> [Assigned task] In the records below, the lines from the one with "- VS Code拡張のAPI対応" through the last are to be printed exactly, and nothing else.

Dataset content below:

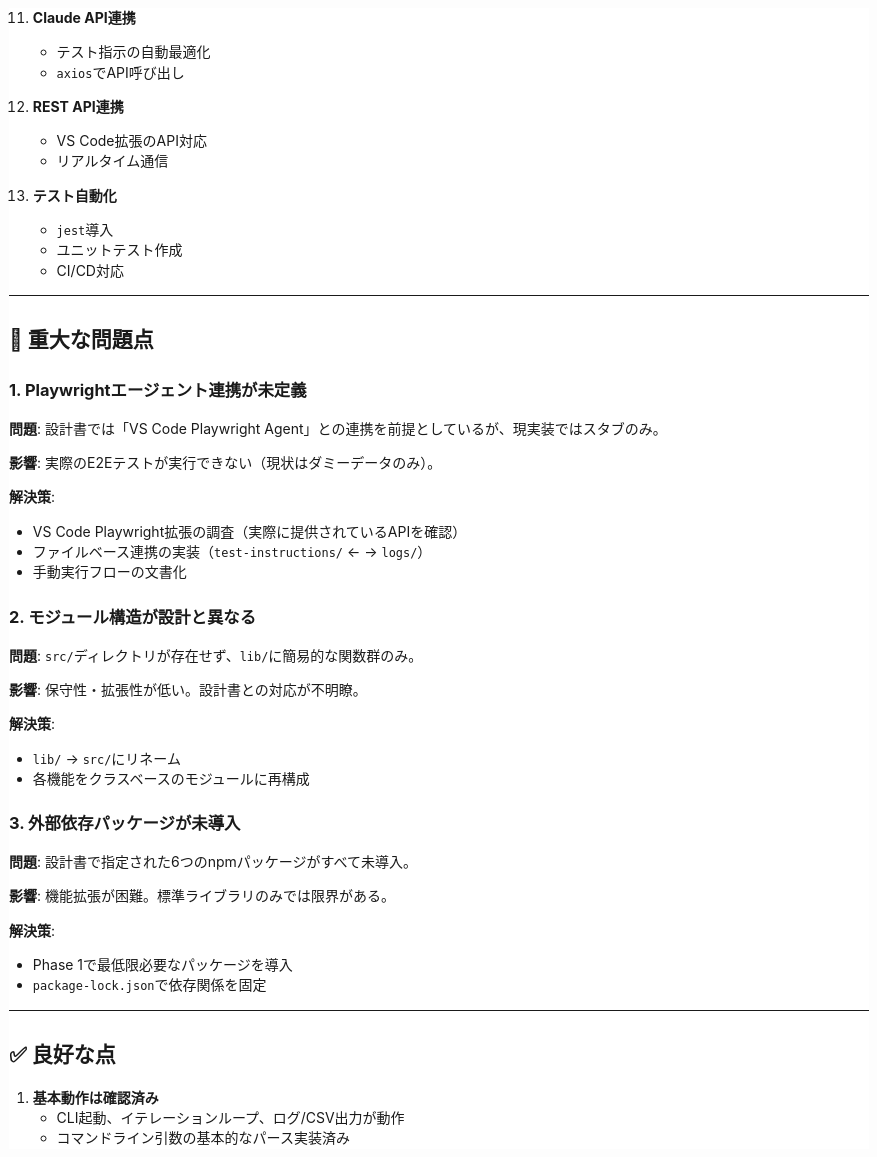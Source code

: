11. **Claude API連携**
    - テスト指示の自動最適化
    - `axios`でAPI呼び出し

12. **REST API連携**
    - VS Code拡張のAPI対応
    - リアルタイム通信

13. **テスト自動化**
    - `jest`導入
    - ユニットテスト作成
    - CI/CD対応

---

## 🚨 重大な問題点

### 1. Playwrightエージェント連携が未定義

**問題**: 設計書では「VS Code Playwright Agent」との連携を前提としているが、現実装ではスタブのみ。

**影響**: 実際のE2Eテストが実行できない（現状はダミーデータのみ）。

**解決策**:
- VS Code Playwright拡張の調査（実際に提供されているAPIを確認）
- ファイルベース連携の実装（`test-instructions/` ← → `logs/`）
- 手動実行フローの文書化

### 2. モジュール構造が設計と異なる

**問題**: `src/`ディレクトリが存在せず、`lib/`に簡易的な関数群のみ。

**影響**: 保守性・拡張性が低い。設計書との対応が不明瞭。

**解決策**:
- `lib/` → `src/`にリネーム
- 各機能をクラスベースのモジュールに再構成

### 3. 外部依存パッケージが未導入

**問題**: 設計書で指定された6つのnpmパッケージがすべて未導入。

**影響**: 機能拡張が困難。標準ライブラリのみでは限界がある。

**解決策**:
- Phase 1で最低限必要なパッケージを導入
- `package-lock.json`で依存関係を固定

---

## ✅ 良好な点

1. **基本動作は確認済み**
   - CLI起動、イテレーションループ、ログ/CSV出力が動作
   - コマンドライン引数の基本的なパース実装済み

End of Dataset content.

> [Written answer]
    - VS Code拡張のAPI対応
    - リアルタイム通信

13. **テスト自動化**
    - `jest`導入
    - ユニットテスト作成
    - CI/CD対応

---

## 🚨 重大な問題点

### 1. Playwrightエージェント連携が未定義

**問題**: 設計書では「VS Code Playwright Agent」との連携を前提としているが、現実装ではスタブのみ。

**影響**: 実際のE2Eテストが実行できない（現状はダミーデータのみ）。

**解決策**:
- VS Code Playwright拡張の調査（実際に提供されているAPIを確認）
- ファイルベース連携の実装（`test-instructions/` ← → `logs/`）
- 手動実行フローの文書化

### 2. モジュール構造が設計と異なる

**問題**: `src/`ディレクトリが存在せず、`lib/`に簡易的な関数群のみ。

**影響**: 保守性・拡張性が低い。設計書との対応が不明瞭。

**解決策**:
- `lib/` → `src/`にリネーム
- 各機能をクラスベースのモジュールに再構成

### 3. 外部依存パッケージが未導入

**問題**: 設計書で指定された6つのnpmパッケージがすべて未導入。

**影響**: 機能拡張が困難。標準ライブラリのみでは限界がある。

**解決策**:
- Phase 1で最低限必要なパッケージを導入
- `package-lock.json`で依存関係を固定

---

## ✅ 良好な点

1. **基本動作は確認済み**
   - CLI起動、イテレーションループ、ログ/CSV出力が動作
   - コマンドライン引数の基本的なパース実装済み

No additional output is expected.